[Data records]
┄┄┄┄┄┄

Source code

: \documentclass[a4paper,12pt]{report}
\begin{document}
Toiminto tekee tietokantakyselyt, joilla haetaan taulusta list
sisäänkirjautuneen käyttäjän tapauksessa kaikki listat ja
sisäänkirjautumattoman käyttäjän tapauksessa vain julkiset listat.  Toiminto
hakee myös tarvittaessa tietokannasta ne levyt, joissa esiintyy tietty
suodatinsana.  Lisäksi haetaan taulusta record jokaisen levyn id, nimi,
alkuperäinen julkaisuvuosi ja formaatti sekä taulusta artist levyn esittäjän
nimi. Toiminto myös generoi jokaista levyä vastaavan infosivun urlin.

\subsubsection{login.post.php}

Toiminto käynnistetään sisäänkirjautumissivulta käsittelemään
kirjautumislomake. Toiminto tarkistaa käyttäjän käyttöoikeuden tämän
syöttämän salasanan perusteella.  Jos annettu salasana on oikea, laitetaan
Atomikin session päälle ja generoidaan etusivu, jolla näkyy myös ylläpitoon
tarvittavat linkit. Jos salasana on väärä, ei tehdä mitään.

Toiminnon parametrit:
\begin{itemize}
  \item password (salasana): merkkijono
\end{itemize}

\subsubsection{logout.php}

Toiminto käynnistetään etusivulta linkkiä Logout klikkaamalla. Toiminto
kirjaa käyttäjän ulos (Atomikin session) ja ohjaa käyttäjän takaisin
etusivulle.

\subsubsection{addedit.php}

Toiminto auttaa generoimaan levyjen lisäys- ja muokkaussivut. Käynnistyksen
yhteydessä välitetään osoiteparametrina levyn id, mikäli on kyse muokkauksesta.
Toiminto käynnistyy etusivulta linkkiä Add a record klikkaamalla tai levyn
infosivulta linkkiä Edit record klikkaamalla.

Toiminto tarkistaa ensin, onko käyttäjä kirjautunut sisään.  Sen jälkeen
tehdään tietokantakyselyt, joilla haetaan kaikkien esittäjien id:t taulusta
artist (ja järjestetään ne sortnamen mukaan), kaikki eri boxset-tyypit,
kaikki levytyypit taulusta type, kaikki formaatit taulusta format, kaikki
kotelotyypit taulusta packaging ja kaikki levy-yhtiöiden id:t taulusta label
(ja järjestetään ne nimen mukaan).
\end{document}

┄┄┄┄┄┄

◆ **YOUR GOAL**
How many lines in the entries above hold the word "Toiminto"? Reply with the number by itself.

◆ **WRITTEN SOLUTION**
9